++++ Data for this exercise ++++
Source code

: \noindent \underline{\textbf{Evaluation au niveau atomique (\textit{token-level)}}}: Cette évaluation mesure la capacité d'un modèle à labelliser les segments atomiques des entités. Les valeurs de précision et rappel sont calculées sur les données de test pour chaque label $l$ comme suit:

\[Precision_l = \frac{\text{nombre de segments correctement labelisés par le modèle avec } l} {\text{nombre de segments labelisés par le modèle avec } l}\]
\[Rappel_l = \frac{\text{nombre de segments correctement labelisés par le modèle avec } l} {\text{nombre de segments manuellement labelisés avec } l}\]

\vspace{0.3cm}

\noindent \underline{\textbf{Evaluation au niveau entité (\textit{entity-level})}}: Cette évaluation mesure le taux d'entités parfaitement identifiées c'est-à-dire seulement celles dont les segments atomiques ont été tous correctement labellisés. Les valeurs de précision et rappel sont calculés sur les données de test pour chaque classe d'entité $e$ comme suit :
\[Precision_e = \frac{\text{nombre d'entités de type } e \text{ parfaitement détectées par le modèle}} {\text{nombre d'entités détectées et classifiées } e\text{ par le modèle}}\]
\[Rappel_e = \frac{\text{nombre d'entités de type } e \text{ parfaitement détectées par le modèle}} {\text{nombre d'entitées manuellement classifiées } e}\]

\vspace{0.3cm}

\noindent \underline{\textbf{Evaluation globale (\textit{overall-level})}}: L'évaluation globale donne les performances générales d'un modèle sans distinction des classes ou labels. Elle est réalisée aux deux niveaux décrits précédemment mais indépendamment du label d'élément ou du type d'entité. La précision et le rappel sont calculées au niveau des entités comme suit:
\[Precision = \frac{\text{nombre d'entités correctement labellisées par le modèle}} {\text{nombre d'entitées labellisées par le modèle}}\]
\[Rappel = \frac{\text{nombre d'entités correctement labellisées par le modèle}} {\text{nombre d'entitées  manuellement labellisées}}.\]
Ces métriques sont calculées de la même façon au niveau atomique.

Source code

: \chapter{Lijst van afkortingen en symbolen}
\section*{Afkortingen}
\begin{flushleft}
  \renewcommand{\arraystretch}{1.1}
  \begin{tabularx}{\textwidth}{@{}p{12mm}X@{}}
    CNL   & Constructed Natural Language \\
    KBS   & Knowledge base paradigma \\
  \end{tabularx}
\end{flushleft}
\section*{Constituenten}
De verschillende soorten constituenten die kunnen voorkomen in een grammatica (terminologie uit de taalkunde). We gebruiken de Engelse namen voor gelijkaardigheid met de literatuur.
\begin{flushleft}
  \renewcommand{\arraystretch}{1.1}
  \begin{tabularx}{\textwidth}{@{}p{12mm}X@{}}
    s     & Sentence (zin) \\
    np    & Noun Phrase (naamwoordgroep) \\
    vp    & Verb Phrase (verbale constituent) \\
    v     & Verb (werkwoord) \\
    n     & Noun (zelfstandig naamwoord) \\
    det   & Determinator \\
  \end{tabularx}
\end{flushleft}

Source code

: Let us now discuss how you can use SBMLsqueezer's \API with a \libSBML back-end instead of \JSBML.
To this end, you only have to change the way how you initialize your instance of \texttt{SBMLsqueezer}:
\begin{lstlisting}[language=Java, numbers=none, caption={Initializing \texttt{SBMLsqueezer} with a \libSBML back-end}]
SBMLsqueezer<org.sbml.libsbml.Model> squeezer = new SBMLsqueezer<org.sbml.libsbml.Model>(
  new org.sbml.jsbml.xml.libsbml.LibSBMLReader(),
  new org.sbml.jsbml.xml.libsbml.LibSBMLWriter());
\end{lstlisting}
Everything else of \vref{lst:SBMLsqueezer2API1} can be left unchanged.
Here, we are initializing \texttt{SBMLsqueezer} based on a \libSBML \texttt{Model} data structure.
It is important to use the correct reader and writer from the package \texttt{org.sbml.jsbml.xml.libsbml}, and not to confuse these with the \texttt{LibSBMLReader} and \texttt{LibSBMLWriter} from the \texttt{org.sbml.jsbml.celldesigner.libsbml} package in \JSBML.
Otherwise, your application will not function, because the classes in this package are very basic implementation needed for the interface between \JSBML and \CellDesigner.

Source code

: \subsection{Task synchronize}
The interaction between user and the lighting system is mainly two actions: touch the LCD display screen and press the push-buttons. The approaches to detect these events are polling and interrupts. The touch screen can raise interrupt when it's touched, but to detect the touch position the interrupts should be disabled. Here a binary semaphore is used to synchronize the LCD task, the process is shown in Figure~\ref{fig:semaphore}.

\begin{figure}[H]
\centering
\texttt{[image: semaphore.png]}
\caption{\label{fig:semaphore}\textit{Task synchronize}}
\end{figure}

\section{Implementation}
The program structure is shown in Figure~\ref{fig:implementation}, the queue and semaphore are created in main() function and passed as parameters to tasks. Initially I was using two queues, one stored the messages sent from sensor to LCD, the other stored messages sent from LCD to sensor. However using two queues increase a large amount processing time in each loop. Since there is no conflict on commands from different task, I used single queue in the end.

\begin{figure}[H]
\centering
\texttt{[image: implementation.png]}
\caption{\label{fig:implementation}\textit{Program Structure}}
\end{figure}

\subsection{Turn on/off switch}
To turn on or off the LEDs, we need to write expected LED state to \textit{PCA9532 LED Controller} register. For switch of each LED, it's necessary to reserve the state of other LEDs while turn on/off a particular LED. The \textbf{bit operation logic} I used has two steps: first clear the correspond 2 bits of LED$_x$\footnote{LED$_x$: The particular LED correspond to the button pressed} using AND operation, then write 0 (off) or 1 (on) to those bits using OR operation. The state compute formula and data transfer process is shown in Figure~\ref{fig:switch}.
++++
Task instructions
Return all of the data exactly as it reads.

Reply to the task
Source code

: \noindent \underline{\textbf{Evaluation au niveau atomique (\textit{token-level)}}}: Cette évaluation mesure la capacité d'un modèle à labelliser les segments atomiques des entités. Les valeurs de précision et rappel sont calculées sur les données de test pour chaque label $l$ comme suit:

\[Precision_l = \frac{\text{nombre de segments correctement labelisés par le modèle avec } l} {\text{nombre de segments labelisés par le modèle avec } l}\]
\[Rappel_l = \frac{\text{nombre de segments correctement labelisés par le modèle avec } l} {\text{nombre de segments manuellement labelisés avec } l}\]

\vspace{0.3cm}

\noindent \underline{\textbf{Evaluation au niveau entité (\textit{entity-level})}}: Cette évaluation mesure le taux d'entités parfaitement identifiées c'est-à-dire seulement celles dont les segments atomiques ont été tous correctement labellisés. Les valeurs de précision et rappel sont calculés sur les données de test pour chaque classe d'entité $e$ comme suit :
\[Precision_e = \frac{\text{nombre d'entités de type } e \text{ parfaitement détectées par le modèle}} {\text{nombre d'entités détectées et classifiées } e\text{ par le modèle}}\]
\[Rappel_e = \frac{\text{nombre d'entités de type } e \text{ parfaitement détectées par le modèle}} {\text{nombre d'entitées manuellement classifiées } e}\]

\vspace{0.3cm}

\noindent \underline{\textbf{Evaluation globale (\textit{overall-level})}}: L'évaluation globale donne les performances générales d'un modèle sans distinction des classes ou labels. Elle est réalisée aux deux niveaux décrits précédemment mais indépendamment du label d'élément ou du type d'entité. La précision et le rappel sont calculées au niveau des entités comme suit:
\[Precision = \frac{\text{nombre d'entités correctement labellisées par le modèle}} {\text{nombre d'entitées labellisées par le modèle}}\]
\[Rappel = \frac{\text{nombre d'entités correctement labellisées par le modèle}} {\text{nombre d'entitées  manuellement labellisées}}.\]
Ces métriques sont calculées de la même façon au niveau atomique.

Source code

: \chapter{Lijst van afkortingen en symbolen}
\section*{Afkortingen}
\begin{flushleft}
  \renewcommand{\arraystretch}{1.1}
  \begin{tabularx}{\textwidth}{@{}p{12mm}X@{}}
    CNL   & Constructed Natural Language \\
    KBS   & Knowledge base paradigma \\
  \end{tabularx}
\end{flushleft}
\section*{Constituenten}
De verschillende soorten constituenten die kunnen voorkomen in een grammatica (terminologie uit de taalkunde). We gebruiken de Engelse namen voor gelijkaardigheid met de literatuur.
\begin{flushleft}
  \renewcommand{\arraystretch}{1.1}
  \begin{tabularx}{\textwidth}{@{}p{12mm}X@{}}
    s     & Sentence (zin) \\
    np    & Noun Phrase (naamwoordgroep) \\
    vp    & Verb Phrase (verbale constituent) \\
    v     & Verb (werkwoord) \\
    n     & Noun (zelfstandig naamwoord) \\
    det   & Determinator \\
  \end{tabularx}
\end{flushleft}

Source code

: Let us now discuss how you can use SBMLsqueezer's \API with a \libSBML back-end instead of \JSBML.
To this end, you only have to change the way how you initialize your instance of \texttt{SBMLsqueezer}:
\begin{lstlisting}[language=Java, numbers=none, caption={Initializing \texttt{SBMLsqueezer} with a \libSBML back-end}]
SBMLsqueezer<org.sbml.libsbml.Model> squeezer = new SBMLsqueezer<org.sbml.libsbml.Model>(
  new org.sbml.jsbml.xml.libsbml.LibSBMLReader(),
  new org.sbml.jsbml.xml.libsbml.LibSBMLWriter());
\end{lstlisting}
Everything else of \vref{lst:SBMLsqueezer2API1} can be left unchanged.
Here, we are initializing \texttt{SBMLsqueezer} based on a \libSBML \texttt{Model} data structure.
It is important to use the correct reader and writer from the package \texttt{org.sbml.jsbml.xml.libsbml}, and not to confuse these with the \texttt{LibSBMLReader} and \texttt{LibSBMLWriter} from the \texttt{org.sbml.jsbml.celldesigner.libsbml} package in \JSBML.
Otherwise, your application will not function, because the classes in this package are very basic implementation needed for the interface between \JSBML and \CellDesigner.

Source code

: \subsection{Task synchronize}
The interaction between user and the lighting system is mainly two actions: touch the LCD display screen and press the push-buttons. The approaches to detect these events are polling and interrupts. The touch screen can raise interrupt when it's touched, but to detect the touch position the interrupts should be disabled. Here a binary semaphore is used to synchronize the LCD task, the process is shown in Figure~\ref{fig:semaphore}.

\begin{figure}[H]
\centering
\texttt{[image: semaphore.png]}
\caption{\label{fig:semaphore}\textit{Task synchronize}}
\end{figure}

\section{Implementation}
The program structure is shown in Figure~\ref{fig:implementation}, the queue and semaphore are created in main() function and passed as parameters to tasks. Initially I was using two queues, one stored the messages sent from sensor to LCD, the other stored messages sent from LCD to sensor. However using two queues increase a large amount processing time in each loop. Since there is no conflict on commands from different task, I used single queue in the end.

\begin{figure}[H]
\centering
\texttt{[image: implementation.png]}
\caption{\label{fig:implementation}\textit{Program Structure}}
\end{figure}

\subsection{Turn on/off switch}
To turn on or off the LEDs, we need to write expected LED state to \textit{PCA9532 LED Controller} register. For switch of each LED, it's necessary to reserve the state of other LEDs while turn on/off a particular LED. The \textbf{bit operation logic} I used has two steps: first clear the correspond 2 bits of LED$_x$\footnote{LED$_x$: The particular LED correspond to the button pressed} using AND operation, then write 0 (off) or 1 (on) to those bits using OR operation. The state compute formula and data transfer process is shown in Figure~\ref{fig:switch}.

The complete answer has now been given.